◆ EXERCISE AIM: Each line at or after the one containing "### 问项目（阿里练习生项目）" should be transcribed exactly, up to and including the final line of the data.

SUPPLIED DATA START

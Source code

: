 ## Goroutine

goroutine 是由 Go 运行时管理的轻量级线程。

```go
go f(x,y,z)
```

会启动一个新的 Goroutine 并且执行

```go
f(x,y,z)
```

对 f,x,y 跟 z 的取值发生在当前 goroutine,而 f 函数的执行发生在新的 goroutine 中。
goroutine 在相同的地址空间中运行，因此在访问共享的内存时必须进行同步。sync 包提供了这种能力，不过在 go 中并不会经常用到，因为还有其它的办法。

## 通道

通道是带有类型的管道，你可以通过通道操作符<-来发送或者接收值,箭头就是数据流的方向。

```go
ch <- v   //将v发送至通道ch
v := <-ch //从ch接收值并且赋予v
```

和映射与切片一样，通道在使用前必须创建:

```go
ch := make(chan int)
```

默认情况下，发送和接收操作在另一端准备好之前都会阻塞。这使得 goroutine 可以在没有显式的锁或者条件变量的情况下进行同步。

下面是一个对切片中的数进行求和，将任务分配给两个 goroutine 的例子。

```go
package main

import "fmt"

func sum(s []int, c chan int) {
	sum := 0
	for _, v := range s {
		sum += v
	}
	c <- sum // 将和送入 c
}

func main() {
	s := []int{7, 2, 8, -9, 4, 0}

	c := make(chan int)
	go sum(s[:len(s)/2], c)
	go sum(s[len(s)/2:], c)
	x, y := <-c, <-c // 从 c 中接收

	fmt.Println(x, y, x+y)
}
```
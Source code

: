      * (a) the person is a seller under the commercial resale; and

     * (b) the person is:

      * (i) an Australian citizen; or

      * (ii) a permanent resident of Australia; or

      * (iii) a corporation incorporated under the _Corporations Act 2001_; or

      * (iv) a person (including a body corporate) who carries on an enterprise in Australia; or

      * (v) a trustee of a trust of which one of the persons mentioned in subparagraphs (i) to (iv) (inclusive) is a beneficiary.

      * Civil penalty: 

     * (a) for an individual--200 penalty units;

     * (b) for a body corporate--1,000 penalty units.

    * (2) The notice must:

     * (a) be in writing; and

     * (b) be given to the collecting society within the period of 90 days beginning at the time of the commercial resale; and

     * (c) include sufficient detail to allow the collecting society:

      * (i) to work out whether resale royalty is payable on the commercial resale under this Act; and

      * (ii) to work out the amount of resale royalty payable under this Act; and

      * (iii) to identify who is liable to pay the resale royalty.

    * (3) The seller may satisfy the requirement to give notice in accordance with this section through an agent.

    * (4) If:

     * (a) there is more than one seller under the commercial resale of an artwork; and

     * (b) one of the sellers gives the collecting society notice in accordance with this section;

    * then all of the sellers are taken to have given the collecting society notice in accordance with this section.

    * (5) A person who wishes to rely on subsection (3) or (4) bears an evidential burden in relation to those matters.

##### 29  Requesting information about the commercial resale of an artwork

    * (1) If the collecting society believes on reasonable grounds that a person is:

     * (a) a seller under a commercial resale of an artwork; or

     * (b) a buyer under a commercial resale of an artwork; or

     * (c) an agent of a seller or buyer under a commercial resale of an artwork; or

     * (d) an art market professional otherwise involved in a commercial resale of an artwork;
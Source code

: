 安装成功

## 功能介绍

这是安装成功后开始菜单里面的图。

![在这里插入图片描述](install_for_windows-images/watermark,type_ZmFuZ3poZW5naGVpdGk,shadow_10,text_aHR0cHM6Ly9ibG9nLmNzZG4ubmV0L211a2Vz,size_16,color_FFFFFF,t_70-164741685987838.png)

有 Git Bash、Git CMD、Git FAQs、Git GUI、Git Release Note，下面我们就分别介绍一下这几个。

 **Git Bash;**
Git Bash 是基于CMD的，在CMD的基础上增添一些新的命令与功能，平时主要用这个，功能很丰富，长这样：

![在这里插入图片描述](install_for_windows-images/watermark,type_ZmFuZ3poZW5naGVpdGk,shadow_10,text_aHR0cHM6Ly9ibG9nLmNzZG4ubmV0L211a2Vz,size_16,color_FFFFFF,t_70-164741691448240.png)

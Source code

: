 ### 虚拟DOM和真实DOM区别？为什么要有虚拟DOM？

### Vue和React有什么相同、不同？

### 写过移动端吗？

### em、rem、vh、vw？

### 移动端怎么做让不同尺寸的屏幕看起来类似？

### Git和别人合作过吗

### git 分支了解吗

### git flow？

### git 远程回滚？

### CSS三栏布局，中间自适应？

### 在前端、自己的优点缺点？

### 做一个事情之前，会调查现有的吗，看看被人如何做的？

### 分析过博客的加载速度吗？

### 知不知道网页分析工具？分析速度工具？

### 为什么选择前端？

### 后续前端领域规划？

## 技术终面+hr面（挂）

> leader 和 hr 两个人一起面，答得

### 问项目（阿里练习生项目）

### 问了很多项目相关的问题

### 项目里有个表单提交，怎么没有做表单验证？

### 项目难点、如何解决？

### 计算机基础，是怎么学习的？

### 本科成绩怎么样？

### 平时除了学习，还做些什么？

SUPPLIED DATA END

◆ RESULT OF THIS TASK:
### 问项目（阿里练习生项目）

### 问了很多项目相关的问题

### 项目里有个表单提交，怎么没有做表单验证？

### 项目难点、如何解决？

### 计算机基础，是怎么学习的？

### 本科成绩怎么样？

### 平时除了学习，还做些什么？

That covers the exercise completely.